------ Records supplied ------

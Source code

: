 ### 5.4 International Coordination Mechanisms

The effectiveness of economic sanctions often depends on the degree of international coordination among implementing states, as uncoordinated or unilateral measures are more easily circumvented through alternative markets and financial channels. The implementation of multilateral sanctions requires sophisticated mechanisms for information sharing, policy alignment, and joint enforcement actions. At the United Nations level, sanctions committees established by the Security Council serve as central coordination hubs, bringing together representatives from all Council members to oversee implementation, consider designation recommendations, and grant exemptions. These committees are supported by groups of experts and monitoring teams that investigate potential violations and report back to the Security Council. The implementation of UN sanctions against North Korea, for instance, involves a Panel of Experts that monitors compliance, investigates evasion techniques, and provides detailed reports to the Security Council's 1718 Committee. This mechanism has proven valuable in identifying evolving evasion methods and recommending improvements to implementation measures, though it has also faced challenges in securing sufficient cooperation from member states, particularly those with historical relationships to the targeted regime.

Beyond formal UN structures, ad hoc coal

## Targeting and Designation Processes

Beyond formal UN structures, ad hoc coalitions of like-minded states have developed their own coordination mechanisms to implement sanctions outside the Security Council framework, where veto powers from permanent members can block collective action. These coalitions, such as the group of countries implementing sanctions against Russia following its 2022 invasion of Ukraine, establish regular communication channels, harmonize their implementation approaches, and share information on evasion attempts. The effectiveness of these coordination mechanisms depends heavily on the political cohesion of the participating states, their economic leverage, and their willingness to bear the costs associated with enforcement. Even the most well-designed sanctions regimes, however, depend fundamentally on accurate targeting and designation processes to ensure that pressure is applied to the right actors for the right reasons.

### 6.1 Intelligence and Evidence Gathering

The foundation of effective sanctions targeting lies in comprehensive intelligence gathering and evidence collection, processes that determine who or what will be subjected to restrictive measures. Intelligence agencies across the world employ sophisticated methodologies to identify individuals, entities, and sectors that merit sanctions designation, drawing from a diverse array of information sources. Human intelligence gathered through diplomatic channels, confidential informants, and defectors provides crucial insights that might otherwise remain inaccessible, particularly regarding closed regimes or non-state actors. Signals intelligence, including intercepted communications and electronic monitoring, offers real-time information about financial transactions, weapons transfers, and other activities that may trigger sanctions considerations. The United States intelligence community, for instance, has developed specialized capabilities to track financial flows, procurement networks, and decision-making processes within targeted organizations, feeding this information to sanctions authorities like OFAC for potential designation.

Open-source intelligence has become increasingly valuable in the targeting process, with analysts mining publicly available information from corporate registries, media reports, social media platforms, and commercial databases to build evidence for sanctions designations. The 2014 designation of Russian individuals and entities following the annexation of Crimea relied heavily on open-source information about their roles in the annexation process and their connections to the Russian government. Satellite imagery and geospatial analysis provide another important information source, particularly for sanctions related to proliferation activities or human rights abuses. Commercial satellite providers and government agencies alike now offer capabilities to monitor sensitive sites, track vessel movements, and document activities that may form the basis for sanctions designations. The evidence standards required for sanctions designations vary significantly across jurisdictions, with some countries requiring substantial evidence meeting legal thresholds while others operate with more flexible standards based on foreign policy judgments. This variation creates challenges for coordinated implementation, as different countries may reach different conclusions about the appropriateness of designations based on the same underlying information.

------
------ Records supplied ------

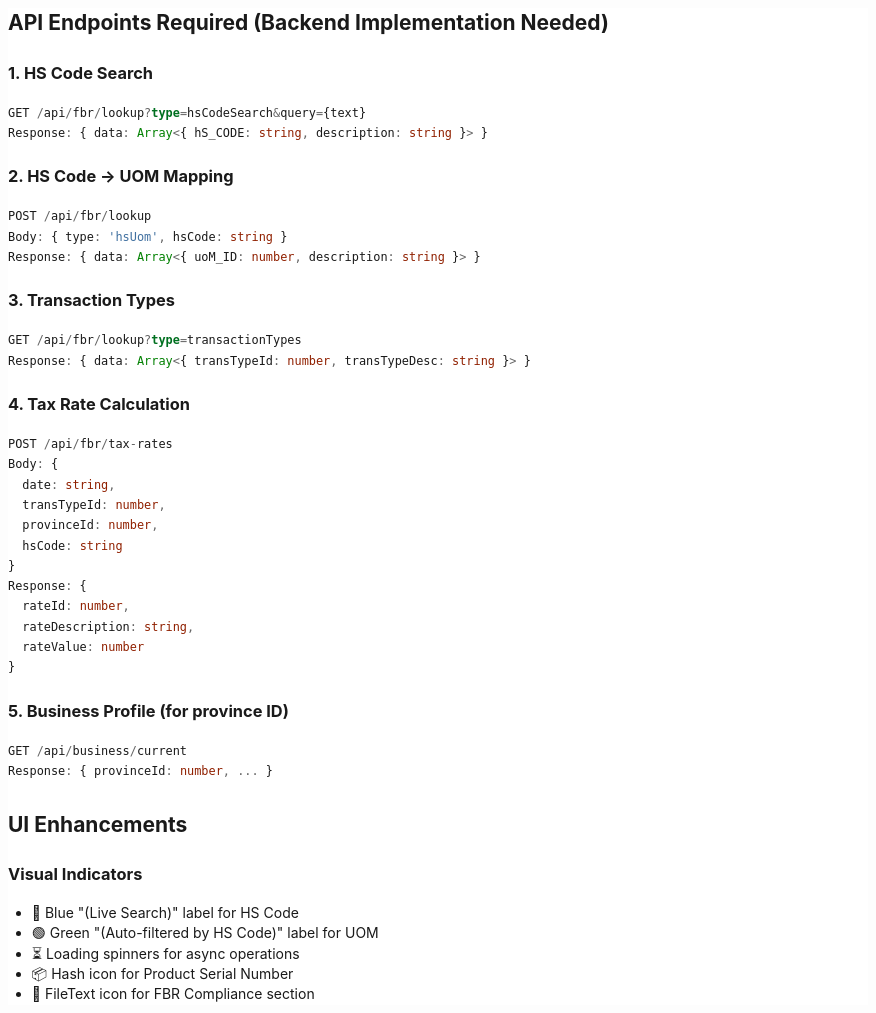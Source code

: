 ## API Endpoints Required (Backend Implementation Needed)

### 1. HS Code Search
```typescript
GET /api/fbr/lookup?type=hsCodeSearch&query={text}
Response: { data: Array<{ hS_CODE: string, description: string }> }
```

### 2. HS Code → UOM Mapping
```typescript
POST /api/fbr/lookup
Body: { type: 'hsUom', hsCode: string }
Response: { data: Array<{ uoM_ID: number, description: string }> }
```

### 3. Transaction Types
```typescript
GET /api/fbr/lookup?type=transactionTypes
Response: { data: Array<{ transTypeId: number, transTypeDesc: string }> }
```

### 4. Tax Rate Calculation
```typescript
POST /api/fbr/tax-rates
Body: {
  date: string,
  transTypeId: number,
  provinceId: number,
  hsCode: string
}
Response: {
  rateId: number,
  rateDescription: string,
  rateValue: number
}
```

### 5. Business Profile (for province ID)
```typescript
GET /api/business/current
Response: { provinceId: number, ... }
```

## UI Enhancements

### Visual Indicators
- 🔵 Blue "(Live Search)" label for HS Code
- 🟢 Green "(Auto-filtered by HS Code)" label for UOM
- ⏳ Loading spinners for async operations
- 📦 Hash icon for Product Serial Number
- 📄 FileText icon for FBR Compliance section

------
------ Records supplied ------

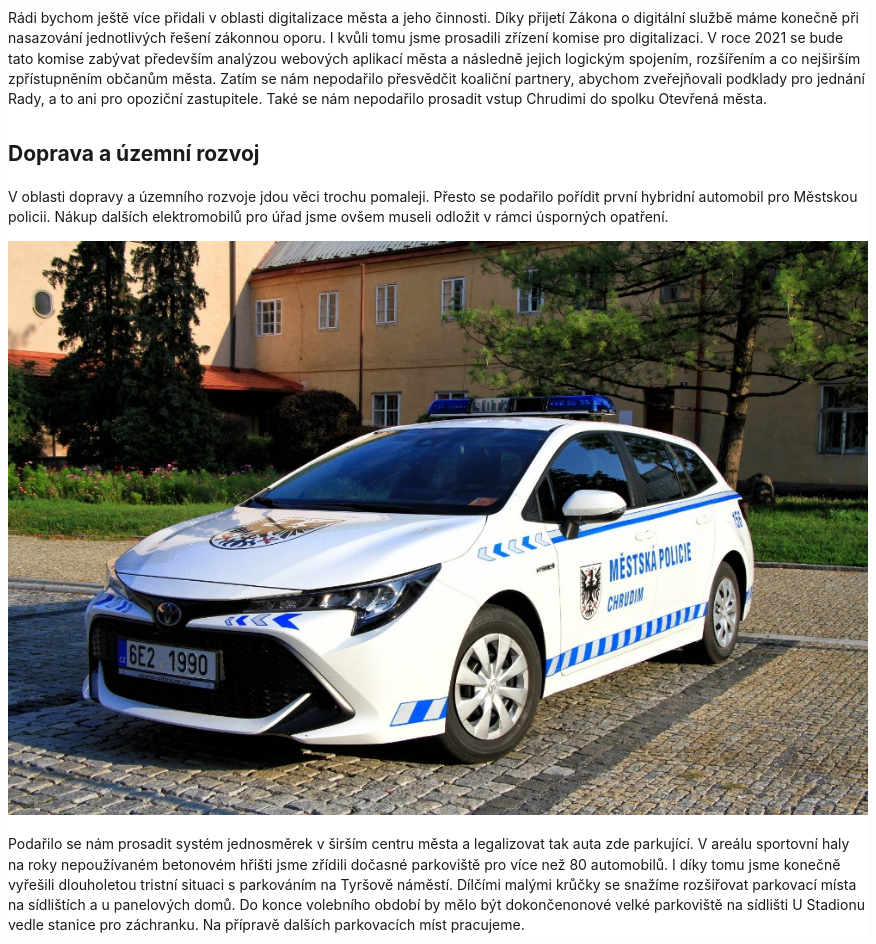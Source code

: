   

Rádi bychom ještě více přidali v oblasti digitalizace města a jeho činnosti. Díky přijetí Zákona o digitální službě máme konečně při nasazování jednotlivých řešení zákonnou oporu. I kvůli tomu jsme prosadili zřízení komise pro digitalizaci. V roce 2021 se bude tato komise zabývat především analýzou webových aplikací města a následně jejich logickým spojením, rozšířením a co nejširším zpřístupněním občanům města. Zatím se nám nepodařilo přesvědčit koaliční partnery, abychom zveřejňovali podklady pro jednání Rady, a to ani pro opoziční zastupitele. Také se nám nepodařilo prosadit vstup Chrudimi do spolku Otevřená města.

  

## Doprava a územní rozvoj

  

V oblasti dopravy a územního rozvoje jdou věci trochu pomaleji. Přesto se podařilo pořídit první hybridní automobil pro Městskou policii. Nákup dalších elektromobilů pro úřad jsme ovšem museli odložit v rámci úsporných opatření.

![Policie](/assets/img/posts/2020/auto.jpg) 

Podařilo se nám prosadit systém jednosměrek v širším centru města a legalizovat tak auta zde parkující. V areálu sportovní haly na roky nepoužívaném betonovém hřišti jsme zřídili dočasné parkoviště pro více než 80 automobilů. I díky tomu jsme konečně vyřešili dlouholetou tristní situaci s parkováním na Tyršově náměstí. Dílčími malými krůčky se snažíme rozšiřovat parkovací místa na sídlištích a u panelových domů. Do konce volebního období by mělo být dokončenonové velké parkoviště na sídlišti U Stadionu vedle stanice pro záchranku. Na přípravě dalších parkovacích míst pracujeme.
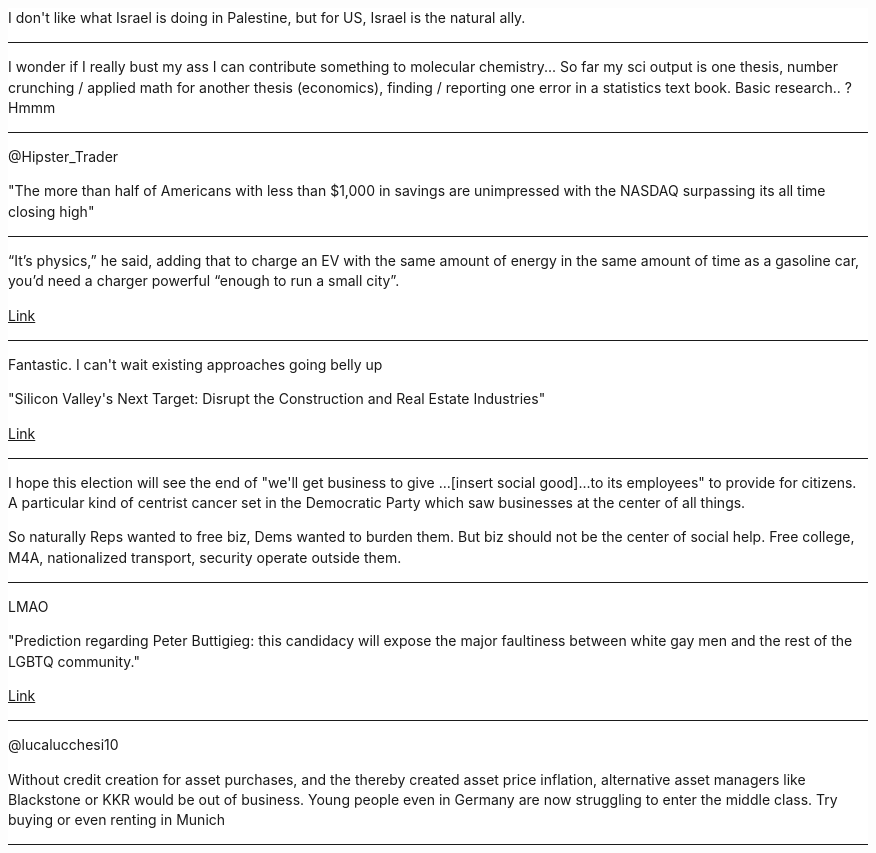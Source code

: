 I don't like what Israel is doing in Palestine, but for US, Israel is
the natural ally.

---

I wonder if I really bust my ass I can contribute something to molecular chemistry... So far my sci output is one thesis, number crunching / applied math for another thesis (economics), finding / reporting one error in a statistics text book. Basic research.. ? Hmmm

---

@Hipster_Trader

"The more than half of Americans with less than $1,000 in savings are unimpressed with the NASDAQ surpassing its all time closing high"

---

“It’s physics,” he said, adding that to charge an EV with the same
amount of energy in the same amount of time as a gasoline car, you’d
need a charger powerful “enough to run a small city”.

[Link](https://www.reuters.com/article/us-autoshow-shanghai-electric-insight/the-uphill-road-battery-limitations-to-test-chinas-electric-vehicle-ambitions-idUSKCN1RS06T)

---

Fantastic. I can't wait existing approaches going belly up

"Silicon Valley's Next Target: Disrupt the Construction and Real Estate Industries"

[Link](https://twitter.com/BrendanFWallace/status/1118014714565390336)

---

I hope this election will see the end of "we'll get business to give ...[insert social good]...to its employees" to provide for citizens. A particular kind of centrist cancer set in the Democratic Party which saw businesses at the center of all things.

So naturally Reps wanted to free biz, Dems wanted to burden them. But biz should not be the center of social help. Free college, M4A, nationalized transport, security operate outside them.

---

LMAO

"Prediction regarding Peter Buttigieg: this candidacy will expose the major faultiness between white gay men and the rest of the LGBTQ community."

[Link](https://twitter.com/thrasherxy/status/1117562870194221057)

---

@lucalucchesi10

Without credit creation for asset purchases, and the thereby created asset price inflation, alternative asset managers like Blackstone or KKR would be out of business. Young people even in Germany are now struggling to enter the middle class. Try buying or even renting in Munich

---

------

Going back over the entries above, copy word for word every line from the one that has "- 📦 Hash icon for Product Serial Number" on through the one that has "- 📄 FileText icon for FBR Compliance section".

**Task answer:**
- 📦 Hash icon for Product Serial Number
- 📄 FileText icon for FBR Compliance section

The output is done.